> **What you have to do**
Line by line, set down the records below from the first line through the line containing "The retrieved chunks". Omit the pictures.

○ ○ ○ ○ ○

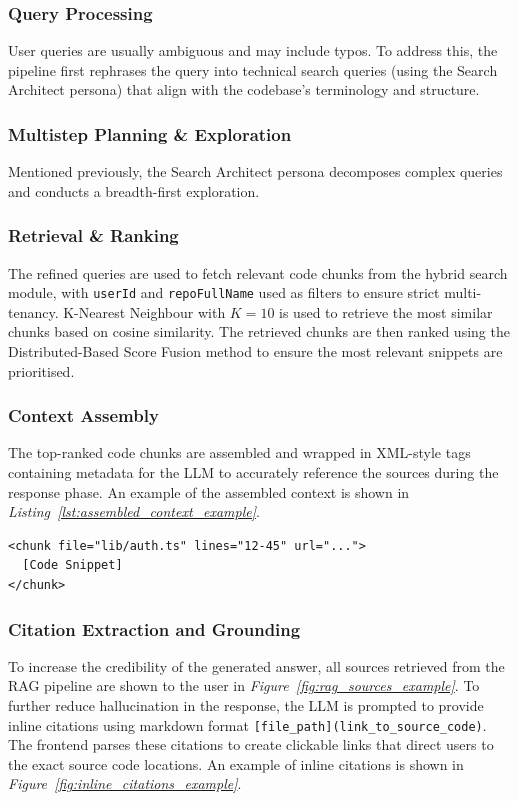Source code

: \subsubsection{Query Processing}
User queries are usually ambiguous and may include typos. To address this, the pipeline first rephrases the query into technical search queries (using the Search Architect persona) that align with the codebase's terminology and structure. 

\subsubsection{Multistep Planning \& Exploration}
Mentioned previously, the Search Architect persona decomposes complex queries and conducts a breadth-first exploration. 

\subsubsection{Retrieval \& Ranking}
The refined queries are used to fetch relevant code chunks from the hybrid search module, with \texttt{userId} and \texttt{repoFullName} used as filters to ensure strict multi-tenancy. K-Nearest Neighbour with $K=10$ is used to retrieve the most similar chunks based on cosine similarity.
The retrieved chunks are then ranked using the Distributed-Based Score Fusion method to ensure the most relevant snippets are prioritised.

\subsubsection{Context Assembly}
The top-ranked code chunks are assembled and wrapped in XML-style tags containing metadata for the LLM to accurately reference the sources during the response phase. An example of the assembled context is shown in \textit{Listing~\ref{lst:assembled_context_example}}.
\begin{listing}[H]
\begin{verbatim}
<chunk file="lib/auth.ts" lines="12-45" url="...">
  [Code Snippet]
</chunk>
\end{verbatim}
\caption{\textit{Example of Assembled Context with Source Metadata.}}
\label{lst:assembled_context_example}
\end{listing}

\subsubsection{Citation Extraction and Grounding}
To increase the credibility of the generated answer, all sources retrieved from the RAG pipeline are shown to the user in \textit{Figure~\ref{fig:rag_sources_example}}. To further reduce hallucination in the response, the LLM is prompted to provide inline citations using markdown format \texttt{[file\_path](link\_to\_source\_code)}. The frontend parses these citations to create clickable links that direct users to the exact source code locations. An example of inline citations is shown in \textit{Figure~\ref{fig:inline_citations_example}}.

○ ○ ○ ○ ○

> **Solution for this problem**
Source code

: \subsubsection{Query Processing}
User queries are usually ambiguous and may include typos. To address this, the pipeline first rephrases the query into technical search queries (using the Search Architect persona) that align with the codebase's terminology and structure. 

\subsubsection{Multistep Planning \& Exploration}
Mentioned previously, the Search Architect persona decomposes complex queries and conducts a breadth-first exploration. 

\subsubsection{Retrieval \& Ranking}
The refined queries are used to fetch relevant code chunks from the hybrid search module, with \texttt{userId} and \texttt{repoFullName} used as filters to ensure strict multi-tenancy. K-Nearest Neighbour with $K=10$ is used to retrieve the most similar chunks based on cosine similarity.
The retrieved chunks are then ranked using the Distributed-Based Score Fusion method to ensure the most relevant snippets are prioritised.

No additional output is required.